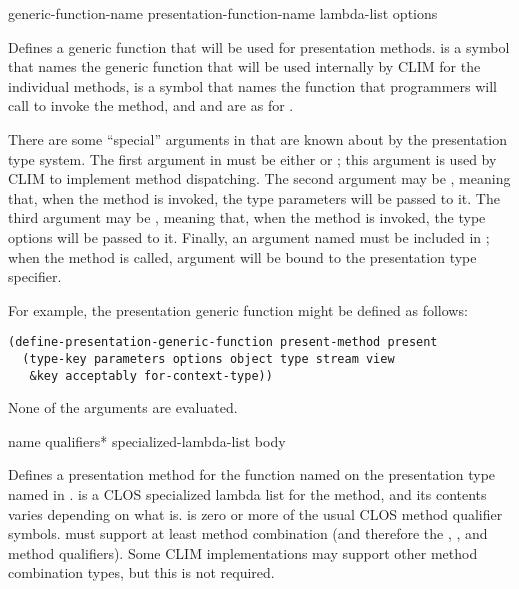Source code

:  {generic-function-name
                                                  presentation-function-name
                                                  lambda-list \rest options}

Defines a generic function that will be used for presentation methods.
 is a symbol that names the generic function that
will be used internally by CLIM for the individual methods,
 is a symbol that names the function that
programmers will call to invoke the method, and  and
 are as for .

There are some ``special'' arguments in  that are known about
by the presentation type system.  The first argument in  must
be either  or ; this argument is used by CLIM to
implement method dispatching.  The second argument may be ,
meaning that, when the method is invoked, the type parameters will be passed to
it.  The third argument may be , meaning that, when the method is
invoked, the type options will be passed to it.  Finally, an argument named
 must be included in ; when the method is called,
 argument will be bound to the presentation type specifier.

For example, the  presentation generic function might be defined as
follows:
\begin{verbatim}
(define-presentation-generic-function present-method present
  (type-key parameters options object type stream view
   &key acceptably for-context-type))
\end{verbatim}

None of the arguments are evaluated.


 {name qualifiers* specialized-lambda-list \body body}

Defines a presentation method for the function named  on the
presentation type named in .
 is a CLOS specialized lambda list for the method,
and its contents varies depending on what  is.   is
zero or more of the usual CLOS method qualifier symbols.
 must support at least  method
combination (and therefore the , , and 
method qualifiers).  Some CLIM implementations may support other method
combination types, but this is not required.

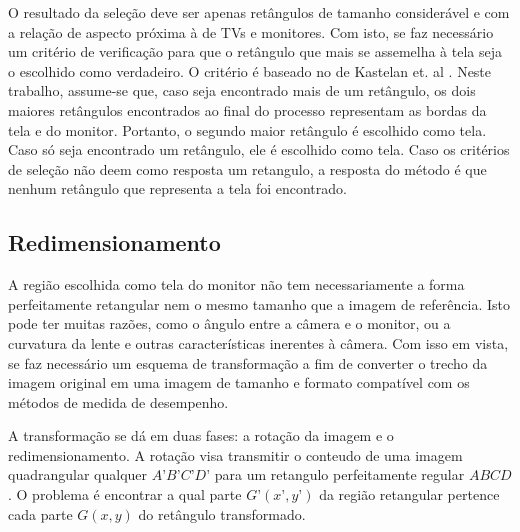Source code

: O resultado da seleção deve ser apenas retângulos de tamanho considerável e com a relação de aspecto próxima à de TVs e monitores. Com isto, se faz necessário um critério de verificação para que o retângulo que mais se assemelha à tela seja o escolhido como verdadeiro. O critério é baseado no de Kastelan et. al \cite{inspect}. Neste trabalho, assume-se que, caso seja encontrado mais de um retângulo, os dois maiores retângulos encontrados ao final do processo representam as bordas da tela e do monitor. Portanto, o segundo maior retângulo é escolhido como tela. Caso só seja encontrado um retângulo, ele é escolhido como tela. Caso os critérios de seleção não deem como resposta um retangulo, a resposta do método é que nenhum retângulo que representa a tela foi encontrado.

\subsection{Redimensionamento} \label{redim}

A região escolhida como tela do monitor não tem necessariamente a forma perfeitamente retangular nem o mesmo tamanho que a imagem de referência. Isto pode ter muitas razões, como o ângulo entre a câmera e o monitor, ou a curvatura da lente e outras características inerentes à câmera. Com isso em vista, se faz necessário um esquema de transformação a fim de converter o trecho da imagem original em uma imagem de tamanho e formato compatível com os métodos de medida de desempenho.

A transformação se dá em duas fases: a rotação da imagem e o redimensionamento. A rotação visa transmitir o conteudo de uma imagem quadrangular qualquer $A’B’C’D’$ para um retangulo perfeitamente regular $ABCD$. O problema é encontrar a qual parte $G’(x’,y’)$ da região retangular pertence cada parte $G(x,y)$ do retângulo transformado.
▬▬▬▬▬▬
> [INSTRUCTIONS FOR THE TASK]:
Return the whole of the material above exactly, with no picture carried over.

> [THE ANSWER]:
Source code

:  {generic-function-name
                                                  presentation-function-name
                                                  lambda-list \rest options}

Defines a generic function that will be used for presentation methods.
 is a symbol that names the generic function that
will be used internally by CLIM for the individual methods,
 is a symbol that names the function that
programmers will call to invoke the method, and  and
 are as for .

There are some ``special'' arguments in  that are known about
by the presentation type system.  The first argument in  must
be either  or ; this argument is used by CLIM to
implement method dispatching.  The second argument may be ,
meaning that, when the method is invoked, the type parameters will be passed to
it.  The third argument may be , meaning that, when the method is
invoked, the type options will be passed to it.  Finally, an argument named
 must be included in ; when the method is called,
 argument will be bound to the presentation type specifier.

For example, the  presentation generic function might be defined as
follows:
\begin{verbatim}
(define-presentation-generic-function present-method present
  (type-key parameters options object type stream view
   &key acceptably for-context-type))
\end{verbatim}

None of the arguments are evaluated.


 {name qualifiers* specialized-lambda-list \body body}

Defines a presentation method for the function named  on the
presentation type named in .
 is a CLOS specialized lambda list for the method,
and its contents varies depending on what  is.   is
zero or more of the usual CLOS method qualifier symbols.
 must support at least  method
combination (and therefore the , , and 
method qualifiers).  Some CLIM implementations may support other method
combination types, but this is not required.

Source code

: O resultado da seleção deve ser apenas retângulos de tamanho considerável e com a relação de aspecto próxima à de TVs e monitores. Com isto, se faz necessário um critério de verificação para que o retângulo que mais se assemelha à tela seja o escolhido como verdadeiro. O critério é baseado no de Kastelan et. al \cite{inspect}. Neste trabalho, assume-se que, caso seja encontrado mais de um retângulo, os dois maiores retângulos encontrados ao final do processo representam as bordas da tela e do monitor. Portanto, o segundo maior retângulo é escolhido como tela. Caso só seja encontrado um retângulo, ele é escolhido como tela. Caso os critérios de seleção não deem como resposta um retangulo, a resposta do método é que nenhum retângulo que representa a tela foi encontrado.

\subsection{Redimensionamento} \label{redim}

A região escolhida como tela do monitor não tem necessariamente a forma perfeitamente retangular nem o mesmo tamanho que a imagem de referência. Isto pode ter muitas razões, como o ângulo entre a câmera e o monitor, ou a curvatura da lente e outras características inerentes à câmera. Com isso em vista, se faz necessário um esquema de transformação a fim de converter o trecho da imagem original em uma imagem de tamanho e formato compatível com os métodos de medida de desempenho.

A transformação se dá em duas fases: a rotação da imagem e o redimensionamento. A rotação visa transmitir o conteudo de uma imagem quadrangular qualquer $A’B’C’D’$ para um retangulo perfeitamente regular $ABCD$. O problema é encontrar a qual parte $G’(x’,y’)$ da região retangular pertence cada parte $G(x,y)$ do retângulo transformado.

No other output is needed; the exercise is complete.